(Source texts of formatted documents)
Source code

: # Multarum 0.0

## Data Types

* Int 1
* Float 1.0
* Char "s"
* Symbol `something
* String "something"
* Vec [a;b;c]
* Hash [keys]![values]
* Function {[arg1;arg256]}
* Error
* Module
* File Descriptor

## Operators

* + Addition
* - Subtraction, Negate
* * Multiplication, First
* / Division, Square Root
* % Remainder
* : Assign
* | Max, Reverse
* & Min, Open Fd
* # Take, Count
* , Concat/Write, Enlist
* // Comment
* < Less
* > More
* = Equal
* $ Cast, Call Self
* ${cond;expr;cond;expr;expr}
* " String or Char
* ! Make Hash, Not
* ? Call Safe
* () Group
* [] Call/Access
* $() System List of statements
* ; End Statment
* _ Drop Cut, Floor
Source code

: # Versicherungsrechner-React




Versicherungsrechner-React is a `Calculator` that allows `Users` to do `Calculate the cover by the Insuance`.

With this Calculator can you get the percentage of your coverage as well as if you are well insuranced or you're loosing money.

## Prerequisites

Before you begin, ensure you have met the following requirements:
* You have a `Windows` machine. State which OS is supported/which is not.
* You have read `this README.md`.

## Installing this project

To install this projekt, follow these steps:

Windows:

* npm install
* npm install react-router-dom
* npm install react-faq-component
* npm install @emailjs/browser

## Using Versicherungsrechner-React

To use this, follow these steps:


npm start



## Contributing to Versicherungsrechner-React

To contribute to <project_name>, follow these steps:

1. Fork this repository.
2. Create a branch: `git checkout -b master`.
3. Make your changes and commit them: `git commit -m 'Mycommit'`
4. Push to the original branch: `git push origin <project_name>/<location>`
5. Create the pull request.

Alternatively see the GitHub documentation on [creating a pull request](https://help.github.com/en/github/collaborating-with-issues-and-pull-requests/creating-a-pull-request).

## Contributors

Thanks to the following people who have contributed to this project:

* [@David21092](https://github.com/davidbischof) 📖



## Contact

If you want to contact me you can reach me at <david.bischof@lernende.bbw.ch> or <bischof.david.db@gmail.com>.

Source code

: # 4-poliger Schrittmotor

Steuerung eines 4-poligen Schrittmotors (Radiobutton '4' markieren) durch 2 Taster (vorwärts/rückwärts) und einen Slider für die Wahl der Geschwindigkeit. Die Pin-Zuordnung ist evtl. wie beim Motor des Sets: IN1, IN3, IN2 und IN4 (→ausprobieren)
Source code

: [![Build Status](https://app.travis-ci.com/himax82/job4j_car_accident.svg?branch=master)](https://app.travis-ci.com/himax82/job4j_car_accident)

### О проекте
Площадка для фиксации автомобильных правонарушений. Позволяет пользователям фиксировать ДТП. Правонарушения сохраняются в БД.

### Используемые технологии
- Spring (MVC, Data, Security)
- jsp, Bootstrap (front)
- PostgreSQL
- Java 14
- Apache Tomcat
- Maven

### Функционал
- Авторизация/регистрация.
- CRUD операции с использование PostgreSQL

> **EXERCISE DESCRIPTION**
Return, from the entries, each line that holds "Data".

> **ANSWER TO THIS EXERCISE**
## Data Types
- Spring (MVC, Data, Security)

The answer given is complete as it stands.